Restorative justice is an alternative we should also consider
Ashley Judd, one of Harvey Weinstein’s accusers and a key figure in the #MeToo movement, reacted to the Hollywood producer’s conviction with satisfaction. But she would have preferred a “restorative justice process in which he could emotionally come to terms with his wrongs.” The criminal justice system, she said, was less satisfying than this “more humane” alternative.
For decades, victims’ rights advocates, including many feminists, have stood behind the promise prosecutors routinely make to victims: We will absolve your pain by prosecuting your offender to the maximum possible extent. But for many, it is an empty promise. A vast majority of sexual assault cases never see the inside of a courtroom. Some victims, like Ms. Judd, seek restorative justice, a remedy intended to heal victims and prevent reoffending through accountability and restoration — not incarceration.
Criminal prosecutions expose victims to a toxic level of stress, if not trauma. The benefit is a potential pound of the offender’s flesh. But even in rare cases where perpetrators are convicted and punished severely, many victims report that their experience was retraumatizing and disempowering: Their story was confined to the rigid strictures of a prosecutor’s narrative and raked over on cross-examination. Of course, advocates argue that the process should be reformed so that victims do not face such scrutiny. But sex offenses carry some of the highest penalties under the law; rape trials will never simply be rubber stamps for the prosecution. Any fair criminal process will subject the victim to unavoidable scrutiny — the kind of invasive cross-examination experienced by Mr. Weinstein’s accusers.

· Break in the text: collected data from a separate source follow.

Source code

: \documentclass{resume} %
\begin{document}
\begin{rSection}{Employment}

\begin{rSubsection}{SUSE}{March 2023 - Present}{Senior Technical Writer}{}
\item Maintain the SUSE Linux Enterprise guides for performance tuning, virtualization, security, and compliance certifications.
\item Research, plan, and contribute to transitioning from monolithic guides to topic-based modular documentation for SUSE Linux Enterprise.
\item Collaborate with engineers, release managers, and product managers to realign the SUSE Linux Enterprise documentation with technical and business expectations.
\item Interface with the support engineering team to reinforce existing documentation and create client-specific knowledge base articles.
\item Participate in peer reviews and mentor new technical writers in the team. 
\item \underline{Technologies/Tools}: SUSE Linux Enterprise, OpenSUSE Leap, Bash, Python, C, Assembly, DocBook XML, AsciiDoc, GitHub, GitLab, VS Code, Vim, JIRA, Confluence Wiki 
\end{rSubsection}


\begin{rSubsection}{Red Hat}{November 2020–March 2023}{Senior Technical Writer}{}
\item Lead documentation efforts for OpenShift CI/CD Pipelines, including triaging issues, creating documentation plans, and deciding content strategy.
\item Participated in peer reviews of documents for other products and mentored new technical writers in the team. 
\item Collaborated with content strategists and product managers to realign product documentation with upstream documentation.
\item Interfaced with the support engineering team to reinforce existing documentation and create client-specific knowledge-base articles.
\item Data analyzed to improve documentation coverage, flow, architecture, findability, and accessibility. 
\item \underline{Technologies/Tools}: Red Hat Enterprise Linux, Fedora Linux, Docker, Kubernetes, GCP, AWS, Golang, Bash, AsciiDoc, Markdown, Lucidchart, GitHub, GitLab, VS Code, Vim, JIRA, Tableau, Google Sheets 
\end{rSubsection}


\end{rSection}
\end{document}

A pilot program called Restore, which operated in Pima County, Ariz., from 2004 to 2007, worked with local prosecutors to offer victims of felony and misdemeanor sexual assaults a restorative justice alternative. A majority who were offered the opportunity to participate accepted. A peer-reviewed study of this program showed that of the 22 cases where restorative justice was pursued over three years, 66 percent of felony offenders and more than 90 percent of misdemeanor offenders successfully completed the program. The percentage of victims suffering from post-traumatic stress disorder dropped, and nearly all participants “felt safe, listened to, supported, treated fairly, treated with respect.” The Restore program ended when the federal grant supporting it dried up.